Give an example of a function \( f:\mathbb{R} \rightarrow \mathbb{R} \) such that any rational number is its period but any irrational is not. Also, prove that there exists no function \( g:\mathbb{R} \rightarrow \mathbb{R} \) such that any irrational is its period and any rational is not.

[Papapetros Vaggelis]

We define \(\displaystyle{f:\mathbb{R}\longrightarrow \mathbb{R}}\) by

$$f(x)=\begin{cases}
1\,\,,x\in\mathbb{Q}\\
0\,\,,x\in\mathbb{R}-\mathbb{Q}
\end{cases}$$

which is better known as $\rm Dirichlet$ function. Here is a graph:

If \(\displaystyle{T\in\mathbb{Q}}\), then : \(\displaystyle{f(x+T)=f(x)\,\,,\forall\,x\in\mathbb{R}}\) since :

$$x\in\mathbb{Q}\implies x+T\in\mathbb{Q}\implies f(x+T)=1=f(x)$$ and
$$x\in\mathbb{R}-\mathbb{Q}\implies x+T\in\mathbb{R}-\mathbb{Q}\implies f(x+T)=0=f(x)$$

Now, if \(\displaystyle{K\in\mathbb{R}-\mathbb{Q}}\), then :\(\displaystyle{f(1+K)=0\neq 1=f(1)}\) .

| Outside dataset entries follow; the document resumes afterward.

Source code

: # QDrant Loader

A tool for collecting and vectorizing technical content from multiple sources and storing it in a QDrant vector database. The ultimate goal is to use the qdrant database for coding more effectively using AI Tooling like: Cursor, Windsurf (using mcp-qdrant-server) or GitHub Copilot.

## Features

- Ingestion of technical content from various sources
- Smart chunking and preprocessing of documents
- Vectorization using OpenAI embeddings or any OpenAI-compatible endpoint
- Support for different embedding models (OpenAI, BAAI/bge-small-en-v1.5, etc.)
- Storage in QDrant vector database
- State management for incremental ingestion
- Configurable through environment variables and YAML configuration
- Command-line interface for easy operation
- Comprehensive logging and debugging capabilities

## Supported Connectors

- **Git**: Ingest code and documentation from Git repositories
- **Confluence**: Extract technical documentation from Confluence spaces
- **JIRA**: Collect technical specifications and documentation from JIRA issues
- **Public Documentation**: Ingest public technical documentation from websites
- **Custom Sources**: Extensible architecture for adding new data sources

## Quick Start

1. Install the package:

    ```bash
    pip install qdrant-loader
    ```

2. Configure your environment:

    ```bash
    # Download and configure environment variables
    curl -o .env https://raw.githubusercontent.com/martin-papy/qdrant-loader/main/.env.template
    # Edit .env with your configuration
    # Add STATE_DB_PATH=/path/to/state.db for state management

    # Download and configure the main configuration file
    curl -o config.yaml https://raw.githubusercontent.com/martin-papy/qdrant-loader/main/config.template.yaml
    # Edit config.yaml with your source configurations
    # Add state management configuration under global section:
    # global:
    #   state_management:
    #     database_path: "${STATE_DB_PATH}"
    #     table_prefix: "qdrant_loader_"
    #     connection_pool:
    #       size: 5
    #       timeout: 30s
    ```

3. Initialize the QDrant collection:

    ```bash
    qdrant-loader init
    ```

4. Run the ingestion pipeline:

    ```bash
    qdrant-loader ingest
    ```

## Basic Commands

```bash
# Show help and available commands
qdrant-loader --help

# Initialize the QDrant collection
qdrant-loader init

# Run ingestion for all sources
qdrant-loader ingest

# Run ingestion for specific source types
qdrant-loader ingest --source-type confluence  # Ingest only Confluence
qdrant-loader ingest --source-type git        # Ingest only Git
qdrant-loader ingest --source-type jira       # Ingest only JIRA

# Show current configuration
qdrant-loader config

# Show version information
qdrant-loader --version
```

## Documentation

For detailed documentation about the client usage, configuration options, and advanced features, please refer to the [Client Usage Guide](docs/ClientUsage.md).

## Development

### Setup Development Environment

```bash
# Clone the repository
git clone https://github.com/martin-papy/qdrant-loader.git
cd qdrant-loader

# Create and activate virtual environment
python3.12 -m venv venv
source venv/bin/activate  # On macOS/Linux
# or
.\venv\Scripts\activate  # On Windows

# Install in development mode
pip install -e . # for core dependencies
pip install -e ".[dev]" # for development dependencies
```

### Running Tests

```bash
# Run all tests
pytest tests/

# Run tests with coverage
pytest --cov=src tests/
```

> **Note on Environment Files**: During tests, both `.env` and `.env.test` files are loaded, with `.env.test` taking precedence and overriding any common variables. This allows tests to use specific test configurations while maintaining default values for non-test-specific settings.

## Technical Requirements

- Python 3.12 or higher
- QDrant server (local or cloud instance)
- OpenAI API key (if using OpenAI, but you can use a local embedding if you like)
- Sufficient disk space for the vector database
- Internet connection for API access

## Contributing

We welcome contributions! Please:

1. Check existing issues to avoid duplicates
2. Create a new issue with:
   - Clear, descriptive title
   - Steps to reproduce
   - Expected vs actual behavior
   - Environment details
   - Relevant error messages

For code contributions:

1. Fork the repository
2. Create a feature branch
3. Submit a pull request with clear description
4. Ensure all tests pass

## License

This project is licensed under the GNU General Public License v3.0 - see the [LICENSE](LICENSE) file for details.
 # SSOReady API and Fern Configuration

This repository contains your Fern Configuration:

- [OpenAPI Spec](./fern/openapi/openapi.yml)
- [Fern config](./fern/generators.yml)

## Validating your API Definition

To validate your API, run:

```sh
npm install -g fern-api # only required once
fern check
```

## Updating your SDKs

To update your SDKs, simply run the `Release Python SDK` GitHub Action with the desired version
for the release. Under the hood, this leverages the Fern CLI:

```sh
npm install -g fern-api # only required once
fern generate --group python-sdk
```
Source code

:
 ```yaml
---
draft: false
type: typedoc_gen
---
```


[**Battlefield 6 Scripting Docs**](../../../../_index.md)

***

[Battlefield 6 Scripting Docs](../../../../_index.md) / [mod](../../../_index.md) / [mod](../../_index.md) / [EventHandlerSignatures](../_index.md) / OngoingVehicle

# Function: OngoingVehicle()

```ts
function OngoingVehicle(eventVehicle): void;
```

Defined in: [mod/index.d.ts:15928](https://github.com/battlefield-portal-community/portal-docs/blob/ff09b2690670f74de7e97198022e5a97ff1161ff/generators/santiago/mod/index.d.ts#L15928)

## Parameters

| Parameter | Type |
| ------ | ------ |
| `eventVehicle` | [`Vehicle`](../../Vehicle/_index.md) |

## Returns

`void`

For the second part, suppose that there exists a function \(\displaystyle{g:\mathbb{R}\longrightarrow \mathbb{R}}\) such that any irrational is its period and any rational is not. Since \(\displaystyle{\pi}\) and \(\displaystyle{1-\pi}\) are irrational numbers, we get:

$$\forall\,x\in\mathbb{R}: g(x+1)=g((x+1-\pi)+\pi)=g(x+1-\pi)=g(x)$$

which means that the rational number \(\displaystyle{q=1}\) is a period of \(\displaystyle{g}\), a contradiction.